#Crock ##(For Douglas Crockford, of course!)
A JSON schema handling system.
##A Single JSON Type Provider for all Types...
"Out of the box" the JsonProvider from the FSharp.Data library provides for strongly typing all JSON schemas known to the project at design time by loading them from a single file into one JSON type provider.
type allJsonTypes = JsonProvider<"TwitterStreamSandBox.json", SampleList=true>
Loading and parsing tweets with 2 different schemas, we see this works and the correctness of the generated types.
(Note the "altered" tweet has a "Text2" attribute.)
let aTweet = """ {"in_reply_to_status_id_str":null,"text":"\u5927\u91d1...
let tweet = allJsonTypes.Parse(aTweet)
let altTweet = allJsonTypes.Parse(anAlteredTweet)
printfn "actual tweet: %s (retweeted %d times)\n:%s"
tweet.User.Value.Name tweet.RetweetCount.Value tweet.Text.Value
printfn "altered schema tweet: %s (retweeted %d times)\n:%s"

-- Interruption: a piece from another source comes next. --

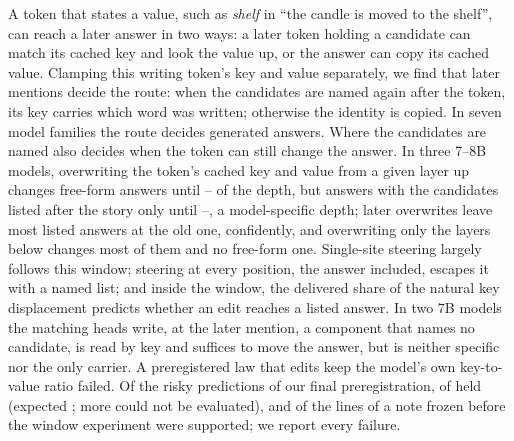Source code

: A token that states a value, such as \emph{shelf} in ``the candle is moved to the shelf'', can reach a later answer in two ways: a later token holding a candidate can match its cached key and look the value up, or the answer can copy its cached value. Clamping this writing token's key and value separately, we find that later mentions decide the route: when the candidates are named again after the token, its key carries which word was written; otherwise the identity is copied. In seven model families the route decides generated answers. Where the candidates are named also decides when the token can still change the answer. In three 7--8B models, overwriting the token's cached key and value from a given layer up changes free-form answers until \pctn{\NqLcFracNoneMin}--\pct{\NqLcFracNoneMax} of the depth, but answers with the candidates listed after the story only until \pctn{\NqLcFracListedMin}--\pct{\NqLcFracListedMax}, a model-specific depth; later overwrites leave most listed answers at the old one, confidently, and overwriting only the layers below changes most of them and no free-form one. Single-site steering largely follows this window; steering at every position, the answer included, escapes it with a named list; and inside the window, the delivered share of the natural key displacement predicts whether an edit reaches a listed answer. In two 7B models the matching heads write, at the later mention, a component that names no candidate, is read by key and suffices to move the answer, but is neither specific nor the only carrier. A preregistered law that edits keep the model's own key-to-value ratio failed. Of the risky predictions of our final preregistration, \JxRiskyMetABCD{} of \JxRiskyVerdABCD{} held (expected \JxRiskyExpABCD; \JxRiskyNotEvalABCD{} more could not be evaluated), and \NqTotSupported{} of the \NqTotLines{} lines of a note frozen before the window experiment were supported; we report every failure.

altTweet.User.Value.Name altTweet.RetweetCount.Value altTweet.Text2.Value
We could go so far as to process World Bank data along with tweets employing a Type Provider instantiated from a single file of JSON messages.
In fact it seems we could load any combination of message schemas into the Type Provider, provided they are all wrapped as a JSON object. (It remains to be seen whether there are other practical limitations processing a truly mixed message schema stream.)
let worldBankData = (*[omit:("""""" {"indicator": { "id":)]*)""" {"indicator": { "id": "GC.DOD.TOTL.GD.ZS", "value": "Central government debt, total (% of GDP)" }, "country": { "id": "CZ", "value": "Czech Republic" }, "value": null, "decimal": "1", "date": "2012" } """(*[/omit]*)
let fromWorldBank = allJsonTypes.Parse(worldBankData)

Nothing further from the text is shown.